Skills are the procedural memory of the company. This essay covers the SOUL.md / SKILL.md / run.sh contract that every skill follows, why bash is the right language for the catalog, and the atomic capability loop that grows the catalog autonomously week after week.
A 340-skill catalog is good. A growing catalog is the moat. The discipline that makes growth possible is the structural shape of each skill — readable in 60 seconds, smoke-tested before promotion, owner-tagged for auto-wire. Read this if you have a working agent and want to know why your catalog is not compounding.
The 4 pillars are the chassis. The 340 skills are the engine.
A skill is an executable directory containing SKILL.md (frontmatter plus a description) and run.sh (executable bash). The frontmatter declares 4 fields — the skill's name, owner_agent, description, and trigger; the bash body is whatever it is.
Skills are deliberately bash. Not Python. Not TypeScript. Not a custom DSL. The reasoning is simple: every skill should be readable in 60 seconds. Bash plus jq plus curl is the lowest-common-denominator way to express "do these 3 things in order"; an LLM can read a 30-line skill and know what it does immediately.
About 340 skills currently. The number isn't the point — the generation rate is. The atomic capability loop runs weekly:
1. Watch what tasks the system gets asked to do.
2. Identify the recurring ones (3+ instances over 30 days).
3. Propose a new skill for each recurrence pattern.
4. A/B test the proposed skill against the existing path (whatever the human or agent did before the skill existed).
5. Promote the winners (skills whose A/B variant produced higher quality output or lower cost).
6. Retire the losers (skills that didn't beat the baseline after 10 trials).
The loop is what makes the catalog compound. Year 1's 340 skills are good. Year 2's catalog will be measurably better, because the system creates capabilities autonomously — and the skills get used, audited, and refined faster than any human team could iterate.

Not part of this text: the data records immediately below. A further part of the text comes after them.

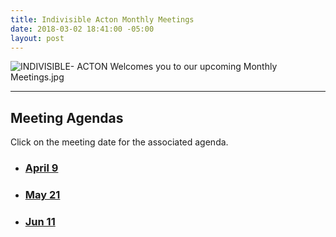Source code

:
 ```yaml
---
title: Indivisible Acton Monthly Meetings
date: 2018-03-02 18:41:00 -05:00
layout: post
---
```


![INDIVISIBLE- ACTON Welcomes you to our upcoming Monthly Meetings.jpg](/uploads/INDIVISIBLE-%20ACTON%20Welcomes%20you%20to%20our%20upcoming%20Monthly%20Meetings.jpg)

---

## Meeting Agendas

Click on the meeting date for the associated agenda.

* ### [April 9](https://docs.google.com/document/d/1-fylkDDLQtLYhLw-QPEOES9ZUSYjsZDcP5wssr7BJgc/edit)

* ### [May 21](https://docs.google.com/document/d/1zyyyhru2tWnqFtuZcnVD2Q1GiIvi_IfKiQoYjCvIiZU/)

* ### [Jun 11](https://docs.google.com/document/d/1zSdlt5sDjYc5u6WWwNCDsIPSvnb_skjJDIXPmYFazf4/)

The 340 skills break into 3 categories:
Operational skills. Things the system needs to do to keep itself running: rotate credentials, recover stalled launchd plists, audit browser sessions, generate Friday ship logs, maintain the vault index. The DAI OS public bundle ships with 10 of these because they generalize across every customer.
Domain skills. Things specific to the company's market or workload: draft a Gumroad product page, score a sales lead, calibrate a recommendation system, run 1 competitor-analysis pass. These are private; they encode specific business knowledge.
Meta-skills. The 4 skills that operate on other skills: the skill creator, the skill A/B tester, the skill registry sync, the skill catalog index. Without meta-skills the catalog would be a flat list; with them it's a self-organizing library.
The skill is procedural memory. Where the vault remembers facts (Pillar 3), the skill catalog remembers how to do things. Both compound over time; both are durable when the underlying LLM models change.
**Chapter 3 summary:** Skills are bash directories with SKILL.md plus run.sh. About 340 skills today, growing weekly via the atomic capability loop. Three categories: operational, domain, meta. Skills compound; they are the procedural memory of the company.